The Beige Book broadly reported economic activity was slight-to-modest across the 12 Districts in October through mid-November. Two Districts reported no growth (New York and Kansas City), one more than in the prior report. However, two Districts reported moderate growth (Richmond and Dallas) said growth was moderate, one more than in the prior report. Additionally, two other Districts upgraded their assessment of conditions (Boston and Minneapolis) from slight to modest expansion. On net, while broader economic conditions are only middling for most Districts with pockets of concern like manufacturing, the resilient US economy is adapting and finding its way through the uncertainties. With the labor market still experiencing shortages of workers – skilled and unskilled – and wages and benefits responding to scarcity, the economy could manage to weather the slowdown due to consumers’ positive outlook and improved circumstances.
With data consistent with continued expansion 2/3 of the way through the fourth quarter, the upward revision to third quarter GDP to up 2.1% in the second estimate doesn’t have a lot of impact for markets. However, as evidence of the support from consumer spending to keep the economy chugging also, it is welcome. The Atlanta Fed’s GDPnow estimate for the fourth quarter was revised noticeably higher on Wednesday to up 1.7% (previously up 0.4%) after the release of the advance estimates for international trade in goods and retail and wholesale inventories in October.
Personal income for October was a bit of a disappointment at the headline with a flat reading month-over-month, but the 0.4% gain for wages and salaries took any sting out of that. Personal consumption was up 0.3%, a trend-like reading that might have been higher except for the 0.7% decrease in spending on durables that was part in response to a strong September and part due to slow sales of some models of motor vehicles during the strike at GM.
The PCE deflator for October was not much changed with a year-over-year rise of 1.3%, the same as in September. The core PCE deflator was up 1.6% year-over-year, a tick lower than the 1.7% in September. This is the Fed’s preferred measure of inflation. Policymakers are going to watch it closely for lagged effects from the three rate cuts in July, September, and October. As of the present report, however, it may be a little too soon for any to be visible.
New orders for durable goods in October surprised to the upside with an increase of 0.6%. While any sign of a pickup in orders is a relief, October was mostly in defense goods which tends to be short-term in its impact. Transportation orders were up a bit for defense and nondefense aircraft while motor vehicle orders were down.
The last of the November surveys for regional manufacturing and non-manufacturing solidified what those in the prior two weeks had to say. Softness in the manufacturing sector is widespread with new orders lacking and order backlogs being worked down. There is little prospect of a turnaround any time soon, although the outlook for six months from now remains narrowly positive. Non-manufacturing is faring better with a little upward momentum from the start of the government’s 2020 fiscal year and the signing of new contracts. Activity in services was uneven, but on net expansionary. There was data from the Districts Banks of Dallas, Richmond, and Philadelphia.
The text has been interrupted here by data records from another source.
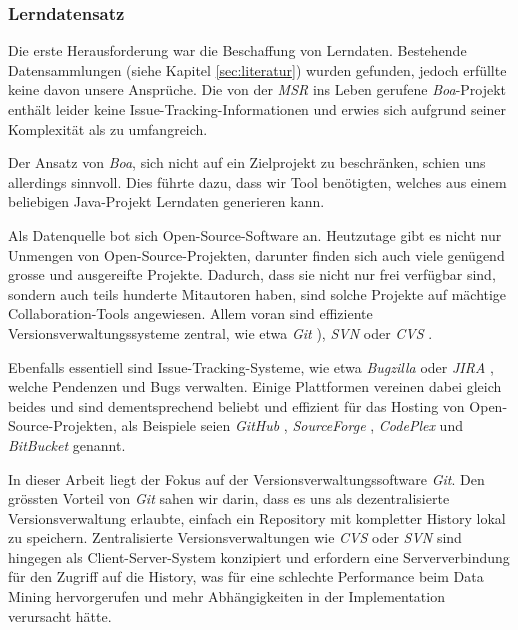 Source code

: \documentclass[10pt, a4paper]{article}
\begin{document}

\subsubsection{Lerndatensatz}

Die erste Herausforderung war die Beschaffung von Lerndaten. Bestehende Datensammlungen (siehe Kapitel \ref{sec:literatur}) wurden gefunden, jedoch erfüllte keine davon unsere Ansprüche. Die von der \emph{\ac{MSR}} ins Leben gerufene \emph{Boa}-Projekt enthält leider keine Issue-Tracking-Informationen und erwies sich aufgrund seiner Komplexität als zu umfangreich. 

Der Ansatz von \emph{Boa}, sich nicht auf ein Zielprojekt zu beschränken, schien uns allerdings sinnvoll. Dies führte dazu, dass wir Tool benötigten, welches aus einem beliebigen Java-Projekt Lerndaten generieren kann.

Als Datenquelle bot sich Open-Source-Software an. Heutzutage gibt es nicht nur Unmengen von Open-Source-Projekten, darunter finden sich auch viele genügend grosse und ausgereifte Projekte. Dadurch, dass sie nicht nur frei verfügbar sind, sondern auch teils hunderte Mitautoren haben, sind solche Projekte auf mächtige Collaboration-Tools angewiesen. Allem voran sind effiziente Versionsverwaltungssysteme zentral, wie etwa 
\emph{Git} \cite{githomepage}),
\emph{\ac{SVN}} \cite{svnhomepage} oder 
\emph{\ac{CVS}} \cite{cvshomepage}.

Ebenfalls essentiell sind Issue-Tracking-Systeme, wie etwa 
\emph{Bugzilla} \cite{bugzillahomepage} oder 
\emph{JIRA} \cite{jirahomepage}, 
welche Pendenzen und Bugs verwalten. Einige Plattformen vereinen dabei gleich beides und sind dementsprechend beliebt und effizient für das Hosting von Open-Source-Projekten, als Beispiele seien 
\emph{GitHub} \cite{githubhomepage},
\emph{SourceForge} \cite{sourceforgehomepage}, 
\emph{CodePlex} \cite{codeplexhomepage} und 
\emph{BitBucket} \cite{bitbuckethomepage} genannt.

In dieser Arbeit liegt der Fokus auf der Versionsverwaltungssoftware \emph{Git}. Den grössten Vorteil von \emph{Git} sahen wir darin, dass es uns als dezentralisierte Versionsverwaltung erlaubte, einfach ein Repository mit kompletter History lokal zu speichern. Zentralisierte Versionsverwaltungen wie \emph{\ac{CVS}} oder \emph{\ac{SVN}} sind hingegen als Client-Server-System konzipiert und erfordern eine Serververbindung für den Zugriff auf die History, was für eine schlechte Performance beim Data Mining hervorgerufen und mehr Abhängigkeiten in der Implementation verursacht hätte.
\end{document}
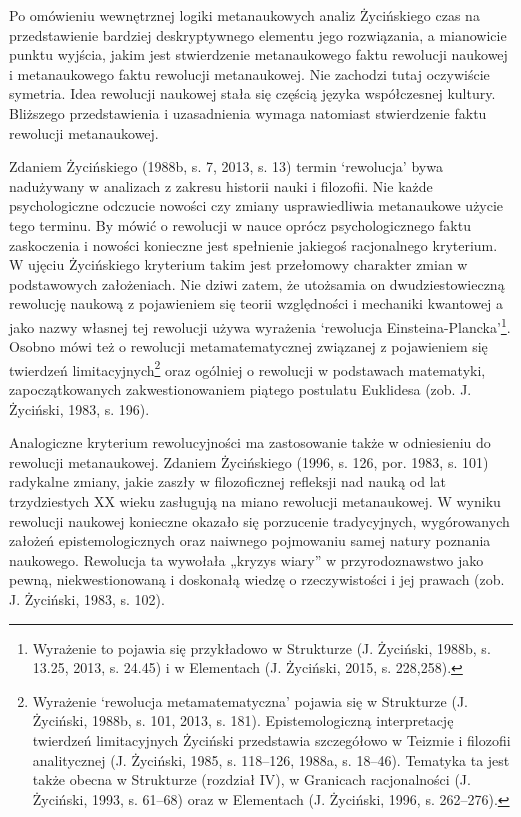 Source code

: \documentclass{article}
\begin{document}
Po omówieniu wewnętrznej logiki metanaukowych analiz Życińskiego czas na przedstawienie bardziej deskryptywnego elementu
jego rozwiązania, a mianowicie punktu wyjścia, jakim jest stwierdzenie metanaukowego faktu rewolucji naukowej i
metanaukowego faktu rewolucji metanaukowej. Nie zachodzi tutaj oczywiście symetria. Idea rewolucji naukowej stała się
częścią języka współczesnej kultury. Bliższego przedstawienia i uzasadnienia wymaga natomiast stwierdzenie faktu
rewolucji metanaukowej. 

Zdaniem Życińskiego \label{ref:RNDm1e4fQpTDw}(1988b, s. 7, 2013, s. 13) termin ‘rewolucja’ bywa nadużywany w analizach z
zakresu historii nauki i filozofii. Nie każde psychologiczne odczucie nowości czy zmiany usprawiedliwia metanaukowe
użycie tego terminu. By mówić o rewolucji w nauce oprócz psychologicznego faktu zaskoczenia i nowości konieczne jest
spełnienie jakiegoś racjonalnego kryterium. W ujęciu Życińskiego kryterium takim jest przełomowy charakter zmian w
podstawowych założeniach. Nie dziwi zatem, że utożsamia on dwudziestowieczną rewolucję naukową z pojawieniem się teorii
względności i mechaniki kwantowej a jako nazwy własnej tej rewolucji używa wyrażenia ‘rewolucja
Einsteina-Plancka’\footnote{Wyrażenie to pojawia się przykładowo w Strukturze \label{ref:RNDnNQlvKNfJU}(J. Życiński,
1988b, s. 13.25, 2013, s. 24.45) i w Elementach \label{ref:RNDwUSTjxSagp}(J. Życiński, 2015, s. 228,258).}. Osobno mówi
też o rewolucji metamatematycznej związanej z pojawieniem się twierdzeń limitacyjnych\footnote{Wyrażenie ‘rewolucja
metamatematyczna’ pojawia się w Strukturze  \label{ref:RND06p9KBsVwr}(J. Życiński, 1988b, s. 101, 2013, s. 181).
Epistemologiczną interpretację twierdzeń limitacyjnych Życiński przedstawia szczegółowo w Teizmie i filozofii
analitycznej \label{ref:RNDromKVdEplH}(J. Życiński, 1985, s. 118–126, 1988a, s. 18–46). Tematyka ta jest także obecna w
Strukturze (rozdział IV), w Granicach racjonalności \label{ref:RNDVhjIsTMBSi}(J. Życiński, 1993, s. 61–68) oraz w
Elementach \label{ref:RNDoBnYdXZe0T}(J. Życiński, 1996, s. 262–276).} oraz ogólniej o rewolucji w podstawach
matematyki, zapoczątkowanych zakwestionowaniem piątego postulatu Euklidesa \label{ref:RNDjSFh4bpxsh}(zob. J. Życiński,
1983, s. 196).

Analogiczne kryterium rewolucyjności ma zastosowanie także w odniesieniu do rewolucji metanaukowej. Zdaniem Życińskiego
\label{ref:RND9iw6GUDcsc}(1996, s. 126, por. 1983, s. 101) radykalne zmiany, jakie zaszły w filozoficznej refleksji nad
nauką od lat trzydziestych XX wieku zasługują na miano rewolucji metanaukowej. W wyniku rewolucji naukowej konieczne
okazało się porzucenie tradycyjnych, wygórowanych założeń epistemologicznych oraz naiwnego pojmowaniu samej natury
poznania naukowego. Rewolucja ta wywołała „kryzys wiary” w przyrodoznawstwo jako pewną, niekwestionowaną i doskonałą
wiedzę o rzeczywistości i jej prawach \label{ref:RNDbGHN8nMTuu}(zob. J. Życiński, 1983, s. 102).
\end{document}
The MNI-ISM Chicago Business Barometer – which has respondents in both manufacturing and services – echoed the Fed regional surveys.
The Conference Board’s Consumer Confidence Index for November told a similar story to the numbers in the University of Michigan’s Consumer Sentiment Index. Consumers may perceive some month-to-month ups-and-downs in conditions, but on the whole the underlying trend is for solid confidence supported by a tight labor market, affordable interest rates, and rising earnings with improved discretionary incomes and low inflation.
Initial claims for jobless benefits were down a sharp 15,000 to 213,000 in the week ended November 23, unwinding the brief escalation in the November 9 week that lasted into the following week. What is more notable is that the insured rate of unemployment in the November 16 week accomplished the feat of dipping one-tenth to 1.1%., an historical low that has only been matched twice in the September 14 and 21 weeks. It really isn’t effectively different from the 1.2% that has otherwise dominated the readings since May 2018. However, it is another affirmation that the labor market has essentially no slack.
Housing market data continued to show the influence of mortgage interest rates that are only just above recent three-year bottoms. If consumers are driving hard bargains on prices and getting concessions from sellers, nonetheless, they are actively seeking to buy a home while rates are favorable. The FHFA House Price Index for September pointed to steady – if unspectacular – year-over-year increases for homes being repurchased. Sales of new single-family homes were solid with a small 0.7% decline to 733,000 in October after an upward revision in September to 738,000, the highest level since 778,000 in July 2007. The NAR’s Pending Home Sales Index was down 1.7% to 106.7 in October, but still a very good reading and up 4.4% from the same month last year. There’s nothing to suggest that housing won’t continue to do well in the coming months.